About Ezhava Community:
- The Ezhavas were Kerala’s most populous lower castes, accounting for 26% of the total population.
- Ezhavas were considered polluting and various rules were in place to distance them from upper castes.
- These included a prohibition, not just on temple entry, but even on walking on the roads surrounding temples.
- During this time, the Ezhavas emerged as “the most educated and organised untouchable community in Travancore”.
- The issue of temple entry was first raised by Ezhava leader TK Madhavan in a 1917 editorial in his paper Deshabhimani.
- On Sivaratri in 1888, Narayana Guru, himself of the Ezhava caste, took a stone from the Neyyar river and installed it as a Sivalinga at Aruvippuram.
Sree Narayana Guru
- He is considered as a hero and prophet of the Kerala Renaissance.
- He grew up to be a social reformer, philosopher, and educationist.
- He dedicated his life to eradicating the social and economic backwardness of the Ezhavas and other underprivileged groups.
- He was born into an Ezhava family during a time when a caste-based society in Kerala severely oppressed members of such communities, known as Avarna.
- He also founded an Advaita Ashram in Kalady.
- He also gave the universal message, “One caste, one religion, one God.”
- Books: Advaitha Deepika, Asrama, Thevarappathinkangal, etc.
- The Shree Narayan Guru Dharma Paripalana (SNDP) Movement was an example of a regional movement that arose from the conflict between the lower and upper castes.

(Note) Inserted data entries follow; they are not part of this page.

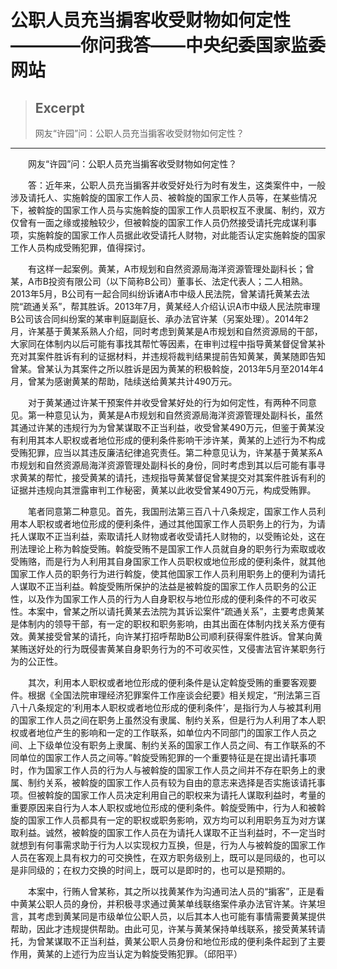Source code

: 
# 公职人员充当掮客收受财物如何定性————你问我答——中央纪委国家监委网站

> ## Excerpt
> 网友“许园”问：公职人员充当掮客收受财物如何定性？

---
　　网友“许园”问：公职人员充当掮客收受财物如何定性？

　　答：近年来，公职人员充当掮客并收受好处行为时有发生，这类案件中，一般涉及请托人、实施斡旋的国家工作人员、被斡旋的国家工作人员等，在某些情况下，被斡旋的国家工作人员与实施斡旋的国家工作人员职权互不隶属、制约，双方仅曾有一面之缘或接触较少，但被斡旋的国家工作人员仍然接受请托完成谋利事项，实施斡旋的国家工作人员据此收受请托人财物，对此能否认定实施斡旋的国家工作人员构成受贿犯罪，值得探讨。

　　有这样一起案例。黄某，A市规划和自然资源局海洋资源管理处副科长；曾某，A市B投资有限公司（以下简称B公司）董事长、法定代表人；二人相熟。2013年5月，B公司有一起合同纠纷诉诸A市中级人民法院，曾某请托黄某去法院“疏通关系”，帮其胜诉。2013年7月，黄某经人介绍认识A市中级人民法院审理B公司该合同纠纷案的某审判庭副庭长、承办法官许某（另案处理）。2014年2月，许某基于黄某系熟人介绍，同时考虑到黄某是A市规划和自然资源局的干部，大家同在体制内以后可能有事找其帮忙等因素，在审判过程中指导黄某督促曾某补充对其案件胜诉有利的证据材料，并违规将裁判结果提前告知黄某，黄某随即告知曾某。曾某认为其案件之所以胜诉是因为黄某的积极斡旋，2013年5月至2014年4月，曾某为感谢黄某的帮助，陆续送给黄某共计490万元。

　　对于黄某通过许某干预案件并收受曾某好处的行为如何定性，有两种不同意见。第一种意见认为，黄某是A市规划和自然资源局海洋资源管理处副科长，虽然其通过许某的违规行为为曾某谋取不正当利益，收受曾某490万元，但鉴于黄某没有利用其本人职权或者地位形成的便利条件影响干涉许某，黄某的上述行为不构成受贿犯罪，应当以其违反廉洁纪律追究责任。第二种意见认为，许某基于黄某系A市规划和自然资源局海洋资源管理处副科长的身份，同时考虑到其以后可能有事寻求黄某的帮忙，接受黄某的请托，违规指导黄某督促曾某提交对其案件胜诉有利的证据并违规向其泄露审判工作秘密，黄某以此收受曾某490万元，构成受贿罪。

　　笔者同意第二种意见。首先，我国刑法第三百八十八条规定，国家工作人员利用本人职权或者地位形成的便利条件，通过其他国家工作人员职务上的行为，为请托人谋取不正当利益，索取请托人财物或者收受请托人财物的，以受贿论处，这在刑法理论上称为斡旋受贿。斡旋受贿不是国家工作人员就自身的职务行为索取或收受贿赂，而是行为人利用其自身国家工作人员职权或地位形成的便利条件，就其他国家工作人员的职务行为进行斡旋，使其他国家工作人员利用职务上的便利为请托人谋取不正当利益。斡旋受贿所保护的法益是被斡旋的国家工作人员职务的公正性，以及作为国家工作人员的行为人自身职权与地位形成的便利条件的不可收买性。本案中，曾某之所以请托黄某去法院为其诉讼案件“疏通关系”，主要考虑黄某是体制内的领导干部，有一定的职权和职务影响，由其出面在体制内找关系方便有效。黄某接受曾某的请托，向许某打招呼帮助B公司顺利获得案件胜诉。曾某向黄某贿送好处的行为既侵害黄某自身职务行为的不可收买性，又侵害法官许某职务行为的公正性。

　　其次，利用本人职权或者地位形成的便利条件是认定斡旋受贿的重要客观要件。根据《全国法院审理经济犯罪案件工作座谈会纪要》相关规定，“刑法第三百八十八条规定的‘利用本人职权或者地位形成的便利条件’，是指行为人与被其利用的国家工作人员之间在职务上虽然没有隶属、制约关系，但是行为人利用了本人职权或者地位产生的影响和一定的工作联系，如单位内不同部门的国家工作人员之间、上下级单位没有职务上隶属、制约关系的国家工作人员之间、有工作联系的不同单位的国家工作人员之间等。”斡旋受贿犯罪的一个重要特征是在提出请托事项时，作为国家工作人员的行为人与被斡旋的国家工作人员之间并不存在职务上的隶属、制约关系，被斡旋的国家工作人员有较为自由的意志来选择是否实施该请托事项。但被斡旋的国家工作人员决定利用自己的职权来为请托人谋取利益时，考量的重要原因来自行为人本人职权或地位形成的便利条件。斡旋受贿中，行为人和被斡旋的国家工作人员都具有一定的职权或职务影响，双方均可以利用职务互为对方谋取利益。诚然，被斡旋的国家工作人员在为请托人谋取不正当利益时，不一定当时就想到有何事需求助于行为人以实现权力互换，但是，行为人与被斡旋的国家工作人员在客观上具有权力的可交换性，在双方职务级别上，既可以是同级的，也可以是非同级的；在权力交换的时间上，既可以是即时的，也可以是预期的。

　　本案中，行贿人曾某称，其之所以找黄某作为沟通司法人员的“掮客”，正是看中黄某公职人员的身份，并积极寻求通过黄某单线联络案件承办法官许某。许某坦言，其考虑到黄某同是市级单位公职人员，以后其本人也可能有事情需要黄某提供帮助，因此才违规提供帮助。由此可见，许某与黄某保持单线联系，接受黄某转请托，为曾某谋取不正当利益，黄某公职人员身份和地位形成的便利条件起到了主要作用，黄某的上述行为应当认定为斡旋受贿犯罪。（邱阳平）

- Vaikom Satyagraha was a nonviolent protest that took place from 30 March 1924 to 23 November 1925 in the Kingdom of Travancore, now part of Kerala, India.
- The protest was against the rigid and oppressive caste system prevalent in the region, which forbade lower castes, or untouchables, from entering not just the Vaikom Temple but also from walking on the surrounding roads.
- The campaign, led by Congress leaders T. K. Madhavan, K. Kelappan and K. P. Kesava Menon, was noted for the active support and participation offered by different communities and a variety of activists.
- This was the first time in Kerala that an organised effort for the fundamental rights of untouchables and other backward castes was carried out on such a large scale.
- The agitation was conceived by the Ezhava Congress leader and a follower of Sri Narayana Guru, T. K. Madhavan.
- It demanded the right of the Ezhavas and ‘untouchables’ to use roads around the Vaikom Temple.
- Mahatma Gandhi himself visited Vaikom in March 1925.
- The movement was backed by Gandhiji, ChatampiSwamikal, and Sree Narayana Guru.
- Travancore government eventually constructed new roads near the temple for the use of lower castes.
- The roads, however, kept the lower castes adequately away from the near environs of the Vaikom Temple and the temple remained closed to the lower castes.
- After the intervention of Mahatma Gandhi, the agitation was given up and a compromise reached with Regent Sethu Lakshmi Bayi who released all those arrested and opened the north, south and west public roads leading to Vaikom Mahadeva Temple to all castes.
- Only in 1936, after the Temple Entry Proclamation, was access to the eastern road and entry into the temple allowed to the lower castes.